Anything You Put Your Mind To

by WithoutAQualmOfConscience



Category: Better Call Saul (TV)
Genre: F/M, Fluff without Plot, Stream of Consciousness
Language: English
Status: Completed
Published: 2020-01-12
Updated: 2020-01-12
Packaged: 2021-02-27 14:16:08
Rating: Teen And Up Audiences
Warnings: No Archive Warnings Apply
Chapters: 1
Words: 2,375
Publisher: archiveofourown.org
Story URL: https://archiveofourown.org/works/22218430
Author URL: https://archiveofourown.org/users/WithoutAQualmOfConscience/pseuds/WithoutAQualmOfConscience
Summary: Kim Wexler decides she's going to have a really good day, regardless of the circumstances.
Relationships: Jimmy McGill | Saul Goodman & Kim Wexler
Comments: 3
Kudos: 24
Collections: Blue Christmeth 2019





	Anything You Put Your Mind To

**Author's Note:**

  * For [Sylvestris](https://archiveofourown.org/users/Sylvestris/gifts).

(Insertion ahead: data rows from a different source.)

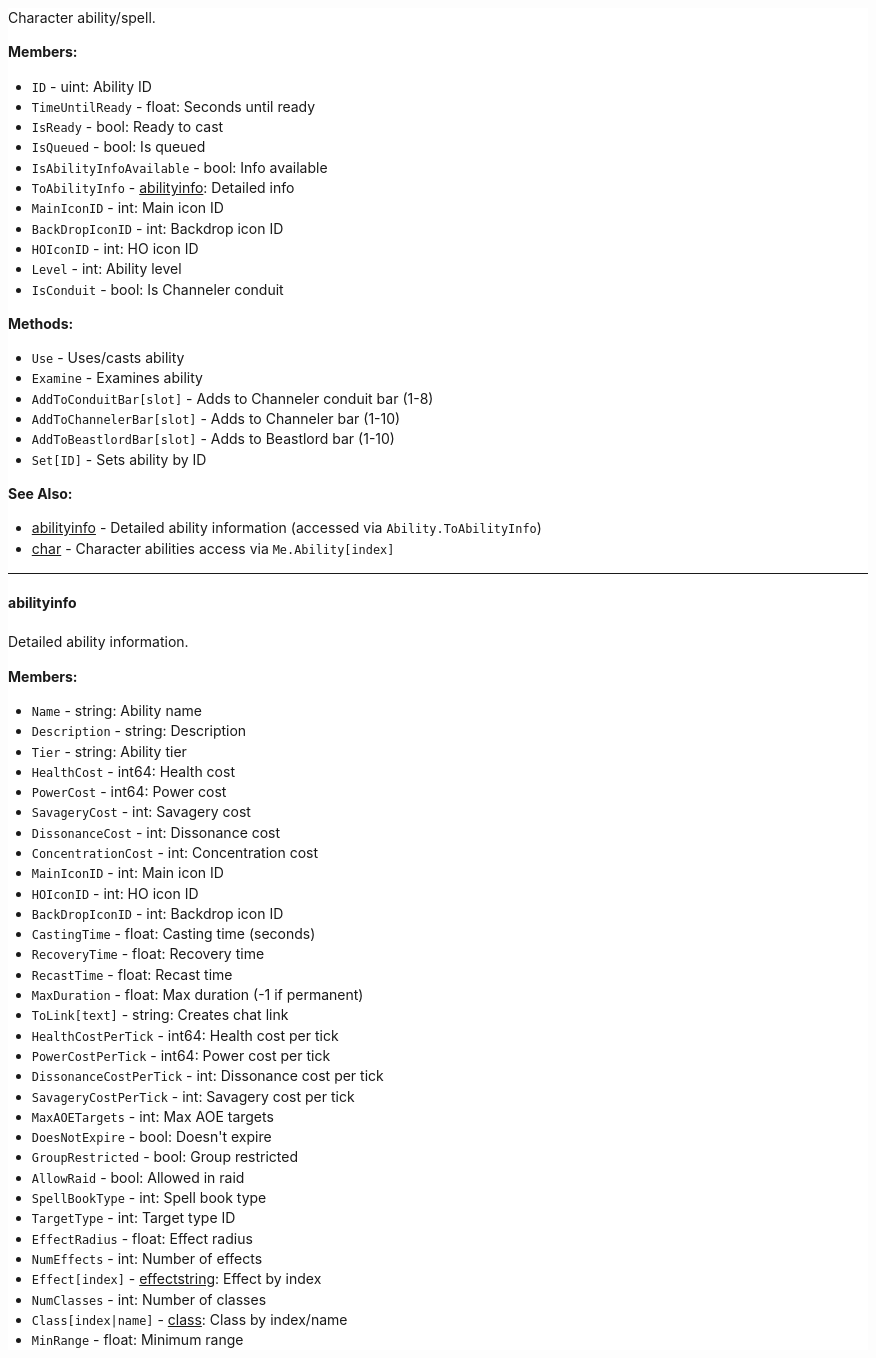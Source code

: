 Character ability/spell.

**Members:**
- `ID` - uint: Ability ID
- `TimeUntilReady` - float: Seconds until ready
- `IsReady` - bool: Ready to cast
- `IsQueued` - bool: Is queued
- `IsAbilityInfoAvailable` - bool: Info available
- `ToAbilityInfo` - [abilityinfo](#abilityinfo): Detailed info
- `MainIconID` - int: Main icon ID
- `BackDropIconID` - int: Backdrop icon ID
- `HOIconID` - int: HO icon ID
- `Level` - int: Ability level
- `IsConduit` - bool: Is Channeler conduit

**Methods:**
- `Use` - Uses/casts ability
- `Examine` - Examines ability
- `AddToConduitBar[slot]` - Adds to Channeler conduit bar (1-8)
- `AddToChannelerBar[slot]` - Adds to Channeler bar (1-10)
- `AddToBeastlordBar[slot]` - Adds to Beastlord bar (1-10)
- `Set[ID]` - Sets ability by ID

**See Also:**
- [abilityinfo](#abilityinfo) - Detailed ability information (accessed via `Ability.ToAbilityInfo`)
- [char](#char) - Character abilities access via `Me.Ability[index]`

---

#### **abilityinfo**

Detailed ability information.

**Members:**
- `Name` - string: Ability name
- `Description` - string: Description
- `Tier` - string: Ability tier
- `HealthCost` - int64: Health cost
- `PowerCost` - int64: Power cost
- `SavageryCost` - int: Savagery cost
- `DissonanceCost` - int: Dissonance cost
- `ConcentrationCost` - int: Concentration cost
- `MainIconID` - int: Main icon ID
- `HOIconID` - int: HO icon ID
- `BackDropIconID` - int: Backdrop icon ID
- `CastingTime` - float: Casting time (seconds)
- `RecoveryTime` - float: Recovery time
- `RecastTime` - float: Recast time
- `MaxDuration` - float: Max duration (-1 if permanent)
- `ToLink[text]` - string: Creates chat link
- `HealthCostPerTick` - int64: Health cost per tick
- `PowerCostPerTick` - int64: Power cost per tick
- `DissonanceCostPerTick` - int: Dissonance cost per tick
- `SavageryCostPerTick` - int: Savagery cost per tick
- `MaxAOETargets` - int: Max AOE targets
- `DoesNotExpire` - bool: Doesn't expire
- `GroupRestricted` - bool: Group restricted
- `AllowRaid` - bool: Allowed in raid
- `SpellBookType` - int: Spell book type
- `TargetType` - int: Target type ID
- `EffectRadius` - float: Effect radius
- `NumEffects` - int: Number of effects
- `Effect[index]` - [effectstring](#effectstring): Effect by index
- `NumClasses` - int: Number of classes
- `Class[index|name]` - [class](#class): Class by index/name
- `MinRange` - float: Minimum range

It’s 5 AM when the sun crests South Sandia Peak and spills pale white light into the window of the bedroom where Kim Wexler wakes up and, for a moment, feels dread at the memory of last night’s minor blowup frustration at Jimmy McGill, before furiously deciding she’s going to have a good day. There’s no reason that she needs to let the comment “you’re smart, don’t worry” sink under her skin any further, she can have a good day. Just a really good.... whatever day it is. What day is it? Saturday, the calendar confirms. 

Saturday is maybe not ideal. If it was a workday, her phone would be sealed up in a little black box outside the HHM vaults, collecting Jimmy’s apologetic voicemails. She wouldn’t have to get the constant reminders that he fucked it up, said the wrong thing in the wrong moment. She wouldn’t have to deal with the fact that well, okay, maybe she  _ did _ blow it out of proportion just a little bit. It was a  _ compliment, what’s the big deal _ ? But even that thought makes her itch with anger. Okay, okay. Not the greatest start to a good day but — 

Kim Wexler gets done what she wants to get done. Up, out of bed, into business-casual. Clean jeans, a tidy blouse over a comfortable, solid t-shirt. Sensible shoes. A no-nonsense ponytail. When she checks her makeup in the mirror, which hangs over the back of the bathroom door in her off-white tiled studio apartment, she sees the determination that brought her here. A glance around the rest of the space reveals her half-made daybed, her desk with three coffee mugs, a bookshelf with four LSAT study guides, a GRE prep book, and a garbage can full of wadded up legal pad pages. Maybe Jimmy has a point, about how seriously she’s taking this. About how all-consuming the prep is becoming. And then again, maybe Jimmy doesn’t get it. 

Either way, she’s been up for half an hour and he’s getting in the way. The surest way to have a great day, she decides, is just to turn her phone off. There’s only a moment of hesitation as she does, which she chalks up to the fact that she’s locking up behind her as she does and not to the fact that there are two messages waiting to be heard. 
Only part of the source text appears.